When seeing a rocket lifting off, the launching State is not the only legal issue to be aware of. While a State is liable for launching an object into space, this object is also subject to discussion. What does include the term space object? According to the Liability and Registration Conventions, a space object “includes component parts of a space object as well as its launch vehicle and parts thereof”. Here is the thing. Imagine State A pays for the launch of its satellite, and State B launches the satellite with its launch vehicle. Then State A will become the launching State of the satellite, and State B will not only become the launching State of the launch vehicle, but also the launching State of the satellite. To conclude, a space object can have more than one launching State associated.
Nevertheless, the launching State does not necessarily have to be a State. It can also be an international organisation, such as the European Space Agency (ESA).

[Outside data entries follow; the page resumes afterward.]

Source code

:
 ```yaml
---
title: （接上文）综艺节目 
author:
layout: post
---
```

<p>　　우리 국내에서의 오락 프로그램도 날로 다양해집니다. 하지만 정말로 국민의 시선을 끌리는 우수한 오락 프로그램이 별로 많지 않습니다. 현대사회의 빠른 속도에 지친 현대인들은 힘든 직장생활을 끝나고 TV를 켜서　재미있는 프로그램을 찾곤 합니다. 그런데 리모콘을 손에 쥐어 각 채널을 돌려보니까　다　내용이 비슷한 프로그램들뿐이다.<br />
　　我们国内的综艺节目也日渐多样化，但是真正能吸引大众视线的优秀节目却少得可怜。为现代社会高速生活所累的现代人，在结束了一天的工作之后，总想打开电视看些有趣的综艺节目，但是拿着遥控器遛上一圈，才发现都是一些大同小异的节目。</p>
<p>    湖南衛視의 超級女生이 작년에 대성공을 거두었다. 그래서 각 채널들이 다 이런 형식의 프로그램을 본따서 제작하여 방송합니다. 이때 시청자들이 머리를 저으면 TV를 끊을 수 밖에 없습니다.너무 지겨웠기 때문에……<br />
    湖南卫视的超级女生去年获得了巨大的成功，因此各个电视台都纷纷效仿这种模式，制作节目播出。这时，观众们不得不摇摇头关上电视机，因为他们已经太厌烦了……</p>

In case of a damage caused by an ESA space object, both ESA and its Member States have an administrative system to deal with the legal consequences and the apportionment of liability, including with those Member States that are not parties to the Liability Convention.

launch-landscape

Commercial launch services: the case of the French Guiana Space Center

The Guiana Space Center (CSG) is Europe’s spaceport, and France is liable for any space object launched to space from Kourou. Any space activity to be carried out in CSG is subject to a European framework for launch services. Arianespace is the launch services operator in CSG, and its launch services are governed by national regulation as a result of specific international agreements passed with ESA on CSG facilities: the legal source of safety rules at the CSG launch base. Additional national regulations include the Declaration between the Ariane Exploitation Phase Participating States (including France). Such States give mandate to ESA to conclude an Arrangement with the private operator Arianespace to implement the “exploitation” phase: legal source of the French Launch State special liability.
Nevertheless, the Space Operations Act (SOA) entered into force in 2008, and authorizes and monitors space operations. The scope of its authorization regime encompasses the principle of prior authorization or license for carrying out a space operation as well as the exclusion of the operations carried out in the scope of a public executed by CNES. According to the Article I, a space operation is “any activity consisting in launching or attempting to launch an object in outer space, or in ensuring the command of a space object during its journey in outer space, including the Moon and other Celestial Bodies, as well as during its return on Earth”.
So, who can carry out a space operation in Kourou? Article II defines a new applicant as “any operator, no matter its nationality, that aims at launching a space object from the national territory or from facilities under the jurisdiction of France, or when such an object comes back to the national territory or facilities under the jurisdiction of France”. This means that launch services operators are subject to the French territory jurisdiction criteria, whereas French launch services operators are subject to French nationality criteria, no matter whether they launch from a foreign State or a place lacking of sovereignty. Furthermore, any French person that purchases a launch service or intends to operate a space object is under French jurisdiction.
As a result, the launching of a non-French satellite by a French operator (e.g. Arianespace) from CGS is not subjected to the SOA, since Arianespace is already authorized and controlled for such operation. Consequently, the command phase, the “period of time starting as part of a space operation at the moment when the object to be put in outer space is separated from its launch vehicle” and ending when the mission finishes for any predicted or unpredicted event, of such object is out of SOA scope.
The transfer of control of space operations is within the scope of SOA as well. Applicants willing to transfer to a foreign country the command of a space object whose launch or command has been authorized in compliance with the French legislation requires either an authorization, or vice versa.
In brief, the legal issues arising when it comes to space operations tend to be numerous and complex, and a further digging into all of them gets out of scope. This is the ultimate starter pack of launch operations’ legal framework for entrepreneurs looking to cut their teeth on the launch industry.